The Postal Reorganization Act of 1970 (at 39 U.S.C. § 410(c)(2)) exempts the U.S. Postal Service from disclosure of "information of a commercial nature, including trade secrets, whether or not obtained from a person outside the Postal Service, which under good business practice would not be publicly disclosed".[10]

A federal court has concisely described the vital role of the FOIA in democracy:

It has often been observed that the central purpose of the FOIA is to "open … up the workings of government to public scrutiny." One of the premises of that objective is the belief that "an informed electorate is vital to the proper operation of a democracy." A more specific goal implicit in the foregoing principles is to give citizens access to the information on the basis of which government agencies make their decisions, thereby equipping the populace to evaluate and criticize those decisions.[11]:1108

Legislative history

The law came about because of the determination of U.S. House of Representatives member John E. Moss of California, who was chairman of the House Government Information Subcommittee. It took Moss 12 years to get the FOIA through Congress.[12] Much of the desire for government transparency stemmed from the Department of Defense and Congressional committees evaluation of the nation's classification system in the late 1950s. They determined that the misuse of government classification of documents was causing insiders to leak documents that were marked "confidential". The committee also determined that the lowest rung of the confidentiality ladder "confidential" should be removed. They deemed that "secret" and "top secret" covered National security adequately.[12] The Moss Committee took it upon itself to reform confidentiality policy and implement punishments for the overuse of classification by officials and departments.

Initial enactment

The FOIA was initially introduced as the bill S. 1160 in the 89th Congress. When the two-page bill was signed into law, it became Pub. L.Tooltip Public Law (United States) 89–487, 80 Stat. 250, enacted July 4, 1966, but had an effective date of one year after the date of enactment, or July 4, 1967. The law set up the structure of FOIA as we know it today. President Lyndon B. Johnson, despite his misgivings,[13][14] signed the FOIA into law.[15]

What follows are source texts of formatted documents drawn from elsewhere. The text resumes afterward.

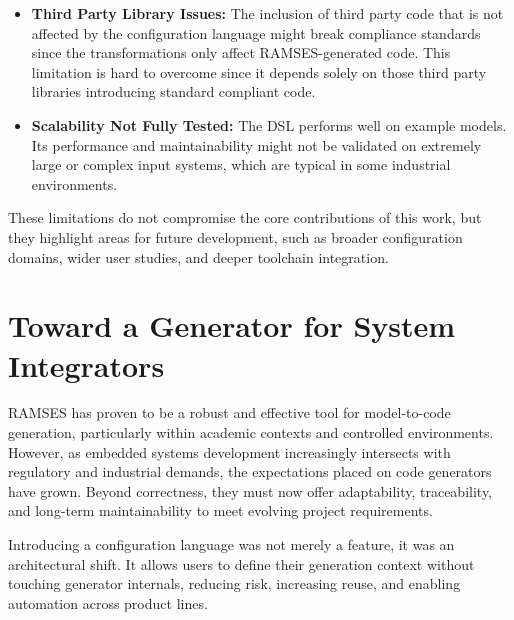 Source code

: \begin{itemize}
	\item \textbf{Third Party Library Issues:} The inclusion of third party code that is not affected by the configuration language might break compliance standards since the transformations only affect \gls{RAMSES}-generated code. This limitation is hard to overcome since it depends solely on those third party libraries introducing standard compliant code.
	
	\item \textbf{Scalability Not Fully Tested:} The \gls{DSL} performs well on example models. Its performance and maintainability might not be validated on extremely large or complex input systems, which are typical in some industrial environments.
	
\end{itemize}

These limitations do not compromise the core contributions of this work, but they highlight areas for future development, such as broader configuration domains, wider user studies, and deeper toolchain integration.


\section{Toward a Generator for System Integrators}
\label{sec:conclusion_configurable_generation}

\gls{RAMSES} has proven to be a robust and effective tool for model-to-code generation, particularly within academic contexts and controlled environments. However, as embedded systems development increasingly intersects with regulatory and industrial demands, the expectations placed on code generators have grown. Beyond correctness, they must now offer adaptability, traceability, and long-term maintainability to meet evolving project requirements.

Introducing a configuration language was not merely a feature, it was an architectural shift. It allows users to define their generation context without touching generator internals, reducing risk, increasing reuse, and enabling automation across product lines.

That law was initially repealed. During the period between the enactment of the act and its effective date, Title 5 of the United States Code was enacted into positive law.[16] For reasons now unclear but which may have had to do with the way the enactment of Title 5 changed how the law being amended was supposed to be cited, the original Freedom of Information Act was replaced. A new act in Pub. L.Tooltip Public Law (United States) 90–23, 81 Stat. 54, enacted June 5, 1967 (originally H.R. 5357 in the 90th Congress), repealed the original and put in its place a substantively identical law. This statute was signed on June 5, 1967, and had the same effective date as the original statute: July 4, 1967.

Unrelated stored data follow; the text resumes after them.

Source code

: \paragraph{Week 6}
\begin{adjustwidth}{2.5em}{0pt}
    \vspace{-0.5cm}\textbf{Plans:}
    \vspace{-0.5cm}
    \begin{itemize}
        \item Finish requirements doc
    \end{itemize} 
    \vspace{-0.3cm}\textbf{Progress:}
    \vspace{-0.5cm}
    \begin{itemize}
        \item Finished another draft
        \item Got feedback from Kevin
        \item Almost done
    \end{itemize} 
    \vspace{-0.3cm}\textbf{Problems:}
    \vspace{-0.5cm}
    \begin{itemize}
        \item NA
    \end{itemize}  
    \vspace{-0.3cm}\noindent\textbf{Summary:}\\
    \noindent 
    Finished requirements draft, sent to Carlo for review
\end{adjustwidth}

Amendments and executive actions

Privacy Act Amendments of 1974

Following the Watergate scandal, President Gerald R. Ford wanted to sign FOIA-strengthening amendments in the Privacy Act of 1974, but White House Chief of Staff Donald Rumsfeld and deputy Dick Cheney were concerned about leaks.[17] Assistant Attorney General for the Office of Legal Counsel Antonin Scalia advised the bill was unconstitutional and even telephoned the CIA asking them to lobby a particular White House staffer.[17] President Ford was persuaded to veto the bill on October 17, 1974, according to documents declassified in 2004.[17] However, on November 21, the lame-duck Congress overrode President Ford's veto, giving the United States the core Freedom of Information Act still in effect today, with judicial review of executive secrecy claims.[17][18]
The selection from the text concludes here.